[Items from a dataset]

# # # # # # #

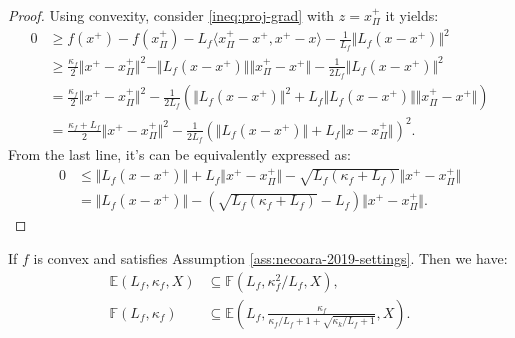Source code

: \documentclass[12pt]{report}
\begin{document}
            \begin{proof}
                Using convexity, consider \eqref{ineq:proj-grad} with $z = x^+_\Pi$ it yields: 
                {\small
                \begin{align*}
                    0 &\ge 
                    f(x^+) - f(x^+_\Pi) - L_f\langle x_\Pi^+ - x^+, x^+ - x\rangle
                    - \frac{1}{L_f}\Vert L_f(x - x^+)\Vert^2
                    \\
                    &\ge
                    \frac{\kappa_f}{2}\Vert x^+ - x_\Pi^+\Vert^2
                    - \Vert L_f(x - x^+)\Vert\Vert x^+_\Pi - x^+\Vert
                    - \frac{1}{2L_f}\Vert L_f(x - x^+)\Vert^2 
                    \\
                    &= \frac{\kappa_f}{2}\Vert x^+ - x_\Pi^+\Vert^2
                    - \frac{1}{2L_f}\left(
                        \Vert L_f(x - x^+)\Vert^2
                        + L_f\Vert L_f(x - x^+)\Vert\Vert x_\Pi^+ - x^+\Vert
                    \right)
                    \\
                    &= 
                    \frac{\kappa_f + L_f}{2}\Vert x^+ - x^+_\Pi\Vert^2
                    - \frac{1}{2L_f}\left(
                        \Vert L_f(x - x^+)\Vert + L_f\Vert x - x_\Pi^+\Vert
                    \right)^2.
                \end{align*}
                }
                From the last line, it's can be equivalently expressed as:
                \begin{align*}
                    0 &\le
                    \Vert L_f(x - x^+)\Vert + L_f\Vert x^+ - x_\Pi^+\Vert
                    - \sqrt{L_f(\kappa_f + L_f)}\Vert x^+ - x^+_\Pi\Vert
                    \\
                    &=
                    \Vert L_f(x - x^+)\Vert
                    - \left(\sqrt{L_f(\kappa_f + L_f)} - L_f\right)\Vert x^+ - x^+_\Pi\Vert.
                \end{align*}
            \end{proof}
            \begin{theorem}\label{thm:qfg-peb-equiv}
                If $f$ is convex and satisfies Assumption \ref{ass:necoara-2019-settings}. 
                Then we have: 
                \begin{align*}
                    \mathbb E(L_f, \kappa_f, X) &\subseteq \mathbb F(L_f, \kappa^2_f/L_f, X), 
                    \\
                    \mathbb F(L_f, \kappa_f) 
                    &\subseteq 
                    \mathbb E\left(
                        L_f,
                        \frac{\kappa_f}{\kappa_f/L_f + 1 + \sqrt{\kappa_k/L_f + 1}}, 
                        X
                    \right). 
                \end{align*}
            \end{theorem}
\end{document}
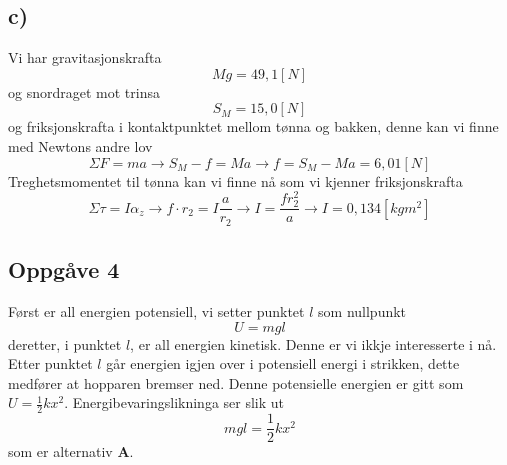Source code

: \documentclass[12pt,a4paper]{article}
\begin{document}
    \subsection*{c)}
    Vi har gravitasjonskrafta
    \begin{equation}
      Mg = 49,1[N]
    \end{equation}
    og snordraget mot trinsa
    \begin{equation}
      S_M = 15,0[N]
    \end{equation}
    og friksjonskrafta i kontaktpunktet mellom tønna og bakken, denne kan vi finne med
    Newtons andre lov
    \begin{equation}
      \Sigma F = ma \longrightarrow S_M - f = Ma \rightarrow f = S_M - Ma = 6,01[N]
    \end{equation}
    Treghetsmomentet til tønna kan vi finne nå som vi kjenner friksjonskrafta
    \begin{equation}
      \Sigma \tau = I \alpha_z \rightarrow f\cdot r_2 = I \frac{a}{r_2} \rightarrow
      I = \frac{fr_2^2}{a} \rightarrow I = 0,134[kgm^2]
    \end{equation}


  \subsection*{Oppgåve 4}
    Først er all energien potensiell, vi setter punktet $l$ som nullpunkt
    \begin{equation}
      U = mgl
    \end{equation}
    deretter, i punktet $l$, er all energien kinetisk. Denne er vi ikkje
    interesserte i nå. Etter punktet $l$ går energien igjen over i potensiell
    energi i strikken, dette medfører at hopparen bremser ned. Denne
    potensielle energien er gitt som $U=\frac{1}{2}kx^2$.
    Energibevaringslikninga ser slik ut
    \begin{equation}
      mgl = \frac{1}{2}kx^2
    \end{equation}
    som er alternativ \textbf{A}.
\end{document}
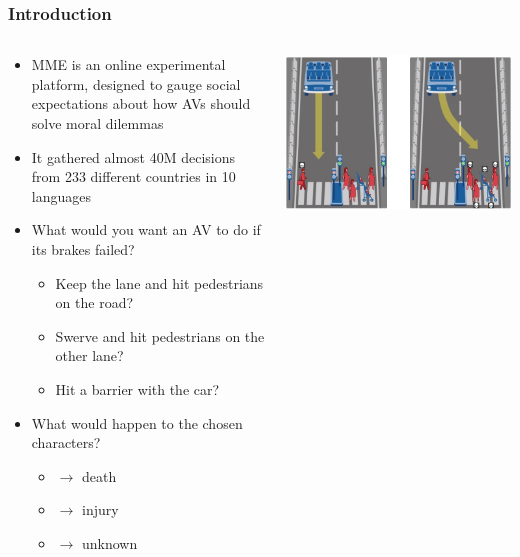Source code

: \documentclass[aspectratio=169]{beamer}
\begin{document}
\begin{frame}
    \frametitle{Introduction}
    \begin{columns}[totalwidth=1.0\textwidth]
        \begin{column}{0.6\linewidth}
            \begin{itemize}
                \item MME \cite{mme} is an online experimental platform, designed to gauge social expectations about how AVs should solve moral dilemmas
                \item It gathered almost \num{40}M decisions from \num{233} different countries in \num{10} languages
                \item What would you want an AV to do if its brakes failed?
                      \begin{itemize}
                          \item Keep the lane and hit pedestrians on the road?
                          \item Swerve and hit pedestrians on the other lane?
                          \item Hit a barrier with the car?
                      \end{itemize}
                \item What would happen to the chosen characters?
                      \begin{itemize}
                          \item {}  $\rightarrow$ death
                          \item {} $\rightarrow$ injury
                          \item {} $\rightarrow$ unknown
                      \end{itemize}
            \end{itemize}
        \end{column}
        \begin{column}{0.4\linewidth}
            \includegraphics[width=1.0\linewidth]{assets/example-mme.jpg}
        \end{column}
    \end{columns}
\end{frame}
\end{document}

# # # # # # #

Required work: Print each line above exactly as it appears, excluding all images.

Task answer:
Source code

: \documentclass[12pt]{report}
\begin{document}
            \begin{proof}
                Using convexity, consider \eqref{ineq:proj-grad} with $z = x^+_\Pi$ it yields: 
                {\small
                \begin{align*}
                    0 &\ge 
                    f(x^+) - f(x^+_\Pi) - L_f\langle x_\Pi^+ - x^+, x^+ - x\rangle
                    - \frac{1}{L_f}\Vert L_f(x - x^+)\Vert^2
                    \\
                    &\ge
                    \frac{\kappa_f}{2}\Vert x^+ - x_\Pi^+\Vert^2
                    - \Vert L_f(x - x^+)\Vert\Vert x^+_\Pi - x^+\Vert
                    - \frac{1}{2L_f}\Vert L_f(x - x^+)\Vert^2 
                    \\
                    &= \frac{\kappa_f}{2}\Vert x^+ - x_\Pi^+\Vert^2
                    - \frac{1}{2L_f}\left(
                        \Vert L_f(x - x^+)\Vert^2
                        + L_f\Vert L_f(x - x^+)\Vert\Vert x_\Pi^+ - x^+\Vert
                    \right)
                    \\
                    &= 
                    \frac{\kappa_f + L_f}{2}\Vert x^+ - x^+_\Pi\Vert^2
                    - \frac{1}{2L_f}\left(
                        \Vert L_f(x - x^+)\Vert + L_f\Vert x - x_\Pi^+\Vert
                    \right)^2.
                \end{align*}
                }
                From the last line, it's can be equivalently expressed as:
                \begin{align*}
                    0 &\le
                    \Vert L_f(x - x^+)\Vert + L_f\Vert x^+ - x_\Pi^+\Vert
                    - \sqrt{L_f(\kappa_f + L_f)}\Vert x^+ - x^+_\Pi\Vert
                    \\
                    &=
                    \Vert L_f(x - x^+)\Vert
                    - \left(\sqrt{L_f(\kappa_f + L_f)} - L_f\right)\Vert x^+ - x^+_\Pi\Vert.
                \end{align*}
            \end{proof}
            \begin{theorem}\label{thm:qfg-peb-equiv}
                If $f$ is convex and satisfies Assumption \ref{ass:necoara-2019-settings}. 
                Then we have: 
                \begin{align*}
                    \mathbb E(L_f, \kappa_f, X) &\subseteq \mathbb F(L_f, \kappa^2_f/L_f, X), 
                    \\
                    \mathbb F(L_f, \kappa_f) 
                    &\subseteq 
                    \mathbb E\left(
                        L_f,
                        \frac{\kappa_f}{\kappa_f/L_f + 1 + \sqrt{\kappa_k/L_f + 1}}, 
                        X
                    \right). 
                \end{align*}
            \end{theorem}
\end{document}
Source code

: \documentclass[12pt,a4paper]{article}
\begin{document}
    \subsection*{c)}
    Vi har gravitasjonskrafta
    \begin{equation}
      Mg = 49,1[N]
    \end{equation}
    og snordraget mot trinsa
    \begin{equation}
      S_M = 15,0[N]
    \end{equation}
    og friksjonskrafta i kontaktpunktet mellom tønna og bakken, denne kan vi finne med
    Newtons andre lov
    \begin{equation}
      \Sigma F = ma \longrightarrow S_M - f = Ma \rightarrow f = S_M - Ma = 6,01[N]
    \end{equation}
    Treghetsmomentet til tønna kan vi finne nå som vi kjenner friksjonskrafta
    \begin{equation}
      \Sigma \tau = I \alpha_z \rightarrow f\cdot r_2 = I \frac{a}{r_2} \rightarrow
      I = \frac{fr_2^2}{a} \rightarrow I = 0,134[kgm^2]
    \end{equation}


  \subsection*{Oppgåve 4}
    Først er all energien potensiell, vi setter punktet $l$ som nullpunkt
    \begin{equation}
      U = mgl
    \end{equation}
    deretter, i punktet $l$, er all energien kinetisk. Denne er vi ikkje
    interesserte i nå. Etter punktet $l$ går energien igjen over i potensiell
    energi i strikken, dette medfører at hopparen bremser ned. Denne
    potensielle energien er gitt som $U=\frac{1}{2}kx^2$.
    Energibevaringslikninga ser slik ut
    \begin{equation}
      mgl = \frac{1}{2}kx^2
    \end{equation}
    som er alternativ \textbf{A}.
\end{document}
Source code

: \documentclass[aspectratio=169]{beamer}
\begin{document}
\begin{frame}
    \frametitle{Introduction}
    \begin{columns}[totalwidth=1.0\textwidth]
        \begin{column}{0.6\linewidth}
            \begin{itemize}
                \item MME \cite{mme} is an online experimental platform, designed to gauge social expectations about how AVs should solve moral dilemmas
                \item It gathered almost \num{40}M decisions from \num{233} different countries in \num{10} languages
                \item What would you want an AV to do if its brakes failed?
                      \begin{itemize}
                          \item Keep the lane and hit pedestrians on the road?
                          \item Swerve and hit pedestrians on the other lane?
                          \item Hit a barrier with the car?
                      \end{itemize}
                \item What would happen to the chosen characters?
                      \begin{itemize}
                          \item {}  $\rightarrow$ death
                          \item {} $\rightarrow$ injury
                          \item {} $\rightarrow$ unknown
                      \end{itemize}
            \end{itemize}
        \end{column}
        \begin{column}{0.4\linewidth}
            \includegraphics[width=1.0\linewidth]{assets/example-mme.jpg}
        \end{column}
    \end{columns}
\end{frame}
\end{document}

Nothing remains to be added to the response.